WeTravel book $27 million to build fintech and more for tailored group travel • TechCrunch

Travel is back on the radar for investment, with both consumers and business users on the move again after a long pandemic period of staying in one place. Today, a startup called WeTravel — which builds technology for the specific needs of group travel — raised $27 million, money it will use to expand its business after strong growth over the past year.

The company supplies payments and other tools to around 3,000 companies, and trains 500,000 customers who use the platform. Transaction volumes have grown by 30% and revenues are currently 3 times higher than before Covid.

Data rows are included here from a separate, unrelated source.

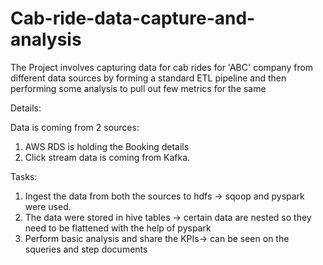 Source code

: # Cab-ride-data-capture-and-analysis

The Project involves capturing data for cab rides for 'ABC' company from different data sources by forming a standard ETL pipeline and then performing some analysis to pull out few metrics for the same 


Details:

Data is coming from 2 sources:
1) AWS RDS is holding the Booking details
2) Click stream data is coming from Kafka.

Tasks:
1) Ingest the data from both the sources to hdfs -> sqoop and pyspark were used.
2) The data were stored in hive tables -> certain data are nested so they need to be flattened with the help of pyspark
3) Perform basic analysis and share the KPIs-> can be seen on the squeries and step documents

And CEO and co-founder Johannes Koeppel said he believes those numbers will double again by 2023 “as a conservative estimate.”

Series B is led by Left Lane Capital, with previous backers Swift Ventures and Base10 also participating alongside angel investors that include Victor Jacobsson, one of the co-founders of Klarna.

WeTravel had previously raised just $7 million in the 8 years since it was founded. We understand from sources that this Series B was made at a value of just over $100 million.

Appropriately enough, the start-up has traveled a bit itself. Originally, Keoppel and his two co-founders Garib Mehdiyev (CTO) and Zaky Prabowo (CMO) had moved out of the Netherlands to the Bay Area to start the business, only to find it impossible to navigate the visa waters to bring engineers and other technical talent over, also. So in 2019, WeTravel’s three founders moved back across the pond to the Netherlands. Covid appreciated the idea that a startup needs to have its team in one place, and today the majority of the company’s business team and customers are in the US and it is incorporated there, while the three founders, as well as WeTravel’s product and engineering team, are all in Amsterdam.

The gap in the market WeTravel is going after is one that ironically seems to have been created with the growth of online travel services.

In the old days before the internet, travel agencies ruled when it came to booking tickets and general vacations for many consumers and businesses, both as individuals and groups. Online tools have changed the game for individuals, but interestingly the same is not true for groups looking to book, say, a multi-day trip or retreat that may involve multiple hotels, activities and food, which may involve multiple people, multiple locations, potentially hundreds of vendors (not just hotels and airlines, but restaurants, excursion operators, insurance providers and much more), and the need for flexible payment options – different people pay different amounts, payments in installments and lump sum payments which in turn need to be specified across different providers.

“The important bit is not so much about paying, but what happens afterwards,” said Keoppel, “what the travel company has to do with those funds. A typical trip might cost $10 for the user, and the vast majority of that goes to suppliers . It’s about fund management. And the more involved the trip, the greater the number of suppliers from restaurants and transport companies to airlines and hotels and more.” On top of that, there are bank fees and different payment methods from company to company, country to country.

WeTravel’s platform covers two main parts of this process: helping those putting the group together organize suppliers and plan everything; and then handle the different aspects of the payment process, whether it involves setting up payments in installments, or working with different currencies and payment methods, and paying out to different suppliers under their individual terms.

Keoppel describes the fintech side of the business as “PayPal for travel” and says it is complex enough that companies like PayPal, Stripe and other big names in online payments have not been able to address the particular segment of the market that WeTravel serves, especially when used with the first part of the product set to coordinate itineraries and suppliers.

Keoppel believes this is a template we may see more of in the B2B fintech world. “My belief is that in the next couple of years there will be more specific SaaS platforms that integrate payments as a component for specific industries,” he said. (In fact, today you already have something to address this for, say, beauty and wellness, with companies like Fresha, Boulevard, and Style Seat building tools specifically for the needs of that vertical.)

This is also something WeTravel’s customers have also sometimes tried, but failed to build themselves. As travel agencies have become “travel advisors” and focus on these customized travel experiences, some have turned, he said, to “custom systems they build themselves, but what I’ve realized is that what’s missing is the end-customer experience. They don’t have time for building the beautiful invoicing system plus payment methods, and everything else.”

One thing WeTravel doesn’t currently do is offer discovery to its users – meaning travel advisors can still turn to their little black books, or these days perhaps TripAdvisor, Yelp or other recommendation and discovery platforms to find interesting restaurants and more . This is something WeTravel could potentially move into as it grows.

“A significant elephant in the room is what happens when other major travel platforms consider how they can do more in this area: they already have all the major vendor relationships, and it may be a matter of building or buying tools to meet this use case.

Vinny Pujji, who led the investment for Left Lane, recalled that his parents once ran a travel agency, “so this was cool for me to see,” he said. “You run into sneaky big markets, and this is certainly one of them.”

He noted that the Covid winter that fell on travel appears to be thawing, even in the current economic climate.

“The data tells us that travel is largely back now,” he said. He points out that the company has grown 3 times since 2019, and emphasizes that WeTravel in particular may have proven the axiom if a start-up can get through the pandemic, it can make it to a full stop. “Church groups, students, there are more stable income streams here than just stag parties.”